Abstract
Generally, emotions in short videos are transmitted through characters behaviour and text content in the video. The mainstream recognition model is based on a convolutional neural network. However, its processing ability for video data is limited, its recognition accuracy is not high enough, and it is limited in processing complex text. To solve these problems, a new text recognition emotion classification model is designed by improving the text feature fusion module on the basis of the convolutional neural network model. Moreover, a new human behaviour recognition emotion classification model is designed by introducing multi-head attention mechanisms on the basis of a 3D convolutional neural network model. These results confirmed that the accuracy of the improved text recognition model was around 75%, while the original convolutional model's average accuracy was only about 67%. The 3D convolutional model under the multi-head attention mechanism had the highest recognition accuracy, with a recognition accuracy of 94.5% on the UCF101 database, which was 12 to 39 percentage points higher than the model under other attention mechanisms.
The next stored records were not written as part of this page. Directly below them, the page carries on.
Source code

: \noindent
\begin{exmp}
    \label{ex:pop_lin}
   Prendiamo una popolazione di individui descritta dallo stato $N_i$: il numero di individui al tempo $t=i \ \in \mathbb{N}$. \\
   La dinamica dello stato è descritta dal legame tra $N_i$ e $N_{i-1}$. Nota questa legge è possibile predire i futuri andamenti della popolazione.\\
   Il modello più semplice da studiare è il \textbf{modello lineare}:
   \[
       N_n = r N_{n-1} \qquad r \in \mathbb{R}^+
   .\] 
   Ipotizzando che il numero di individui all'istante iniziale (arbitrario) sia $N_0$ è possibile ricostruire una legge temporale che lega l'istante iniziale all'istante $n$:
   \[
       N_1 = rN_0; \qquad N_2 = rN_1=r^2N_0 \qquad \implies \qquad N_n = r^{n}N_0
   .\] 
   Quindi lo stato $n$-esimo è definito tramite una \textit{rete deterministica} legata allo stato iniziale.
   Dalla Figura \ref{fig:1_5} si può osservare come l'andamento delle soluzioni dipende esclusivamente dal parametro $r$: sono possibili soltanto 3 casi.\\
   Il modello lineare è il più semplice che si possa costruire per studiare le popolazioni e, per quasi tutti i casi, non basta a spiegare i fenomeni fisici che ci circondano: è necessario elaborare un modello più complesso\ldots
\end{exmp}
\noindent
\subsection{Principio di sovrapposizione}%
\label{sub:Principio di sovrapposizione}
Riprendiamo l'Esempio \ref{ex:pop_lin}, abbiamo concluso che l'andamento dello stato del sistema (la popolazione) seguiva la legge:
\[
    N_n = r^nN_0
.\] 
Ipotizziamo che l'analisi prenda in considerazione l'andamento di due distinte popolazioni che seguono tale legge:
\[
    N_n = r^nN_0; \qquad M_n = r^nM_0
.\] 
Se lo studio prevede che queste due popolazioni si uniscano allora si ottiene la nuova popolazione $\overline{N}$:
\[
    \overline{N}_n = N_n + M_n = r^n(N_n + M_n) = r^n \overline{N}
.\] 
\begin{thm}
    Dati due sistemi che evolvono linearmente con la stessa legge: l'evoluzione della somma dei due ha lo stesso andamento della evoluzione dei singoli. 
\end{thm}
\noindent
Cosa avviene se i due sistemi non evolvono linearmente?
The improved convolutional network model for short video text classification and behaviour recognition has more advantages than traditional models. These research results have certain value for classification models and can serve as technical references.
Keywords
Introduction
Computer vision technology has rapidly developed, and short videos have gradually become an indispensable part of people's lives. These make short video sentiment recognition and classification based on short video data analysis a current research hotspot. Usually, emotions in short videos are disseminated through the behaviour status of the characters in the video and the text content in the video. 1 As a method using convolutionl operations, the convolutional neural network (CNN) is applied widely in image recognition, object detection, face recognition, natural language processing, and other fields. 2 In terms of image recognition, CNN can classify, segment, and detect image information. In terms of text processing, CNN can recognize, associate, and classify text content. 3 However, traditional CNN also has problems. When dealing with behavioural feature recognition, the use of an average sampling strategy to convert video data into image frames leads to information loss, resulting in insufficient recognition accuracy. Additionally, it is limited in processing complex text, making it difficult to process lengthy and complex text due to grammar constraints. 4 In this context, this study attempts to make improvements based on traditional CNN, attempting to improve the feature fusion module in order to obtain a new text recognition and classification system. The study attempts to combine multi-head self-attention (MSA) with 3D CNN to obtain a new behaviour recognition classification model.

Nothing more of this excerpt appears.